É uma lástima que não se ache nenhuma informação sobre o brasão dessa arquidiocese, porque, sem padecer de excesso, é intrigante, e isso o dota de excelência. Com efeito, o estilo deixa ver um trabalho ou do irmão Paulo Lachenmayer ou de Víctor Hugo Carneiro Lopes. Ainda que sempre seja temerário brasonar armas dessa qualidade apenas pelas reproduções, como a arquidiocese ainda usa, ao que parece, o desenho original — muito bem executado e bonito (mas pelas publicações mais recentes nas redes sociais parece que resolveu estragá-lo com uma péssima digitalização) — vou-me aventurar: de azul com uma faixeta abaixada de ouro, arqueada e dentelada para o baixo, encimada de dois panos de muralha de prata, cada um flanqueado de duas torres do mesmo, abertas de negro, cada conjunto lavrado do mesmo e firmado num flanco do escudo; brocante sobre a faixeta, uma torre de ouro, lavrada e aberta de negro, carregada de uma flor de lis de pé cortado de azul, batida por um mar agitado de prata e encimada de uma estrela de oito raios de ouro, radiante do mesmo para o baixo.
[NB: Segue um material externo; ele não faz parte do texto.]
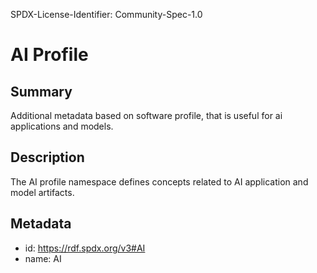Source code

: SPDX-License-Identifier: Community-Spec-1.0

# AI Profile

## Summary

Additional metadata based on software profile, that is useful for ai applications and models.

## Description

The AI profile namespace defines concepts related to AI application and model artifacts.

## Metadata

- id: https://rdf.spdx.org/v3#AI
- name: AI
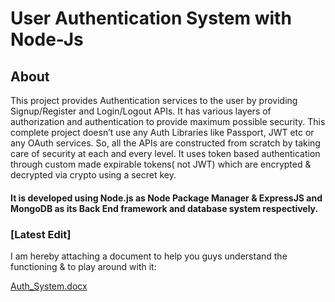 # User Authentication System with Node-Js 
## About
This project provides Authentication services to the user by providing Signup/Register and Login/Logout APIs. It has various layers of authorization and authentication to provide maximum possible security. This complete project doesn’t use any Auth Libraries like Passport, JWT etc or any OAuth services. So, all the APIs are constructed from scratch by taking care of security at each and every level. It uses token based authentication through custom made expirable tokens( not JWT) which are encrypted & decrypted via crypto using a secret key.

#### It is developed using Node.js as Node Package Manager & ExpressJS and MongoDB as its Back End framework and database system respectively.

### [Latest Edit]

I am hereby attaching a document to help you guys understand the functioning & to play around with it:


[Auth_System.docx](https://github.com/harshit977/User-Authentication-System-with-NodeJs/files/14158028/GAWDS_TASK_Auth_System.docx)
Desenho do brasão da arquidiocese de Fortaleza usado pela instituição (imagem disponível no seu perfil no Facebook).

A leitura simbológica é bem mais fácil. A faixeta dentelada refere a São José, padroeiro do Ceará, que, segundo o Evangelho (Mateus, 13, 55), era carpinteiro. É o elemento mais dúbio, tanto que talvez também se pudesse brasonar como "uma lâmina de serra de ouro, arqueada para o baixo e firmada nos flancos". A torre sobre o mar constitui as armas municipais de Fortaleza, como vimos na postagem anterior. A flor de lis e a estrela são símbolos marianos: a fortificação que deu nome à vila, depois cidade, foi construída pelos holandeses em 1649, que a chamaram Schoonenborch. Em 1654, quando os holandeses capitularam, os portugueses renomearam-na Fortaleza de Nossa Senhora da Assunção. No entanto, a igreja matriz, hoje catedral metropolitana, sempre esteve dedicada sob o título de São José. Com efeito, o patronato da Virgem Santíssima foi recobrado em data recente: 2003, quando a arquidiocese celebrou a primeira Caminhada com Maria e o município declarou o dia 15 de agosto feriado religioso.

A heráldica eclesiástica fascina-me porque nela é fácil criar coisas medíocres e é difícil criar coisas notáveis. É fácil porque basta pôr a figura devocional da preferência ou conveniência do armígero. Como eu já disse algumas vezes, nesta subárea da heráldica a carga simbólica pesa mais que nas outras. E é difícil porque precisamente isto se pode converter numa limitação. Por exemplo, como se simboliza São José? Ou por açucenas, assinalando a presença do Menino Jesus, que a imagem desse santo traz no braço, ou por algum instrumento de carpintaria, como um esquadro ou uma serra, em virtude do seu ofício e dos seus patronatos. Esta é a parte fácil; daí a operar esses símbolos com as ferramentas que a heráldica oferece sem cair no clichê demanda não só o domínio dessas ferramentas, mas também argúcia.

Assim, para a arquidiocese de Fortaleza, um heraldista pouco versado poderia ter partido o campo (quem sabe um terciado em mantel para variar...) e colocado um ramo de açucenas aqui, um monograma mariano ali e, para completar, sol e mar, afinal pelo que a capital cearense é mais conhecida se não pelas suas cálidas praias? O nosso autor, em contrapartida, ateve-se às excelentes armas municipais e, sem dividir o campo, acrescentou elementos devocionais com tanta destreza que todos enxergamos uma serra alusiva ao padroeiro, mas sem saber precisar o que vem ser em termos heráldicos.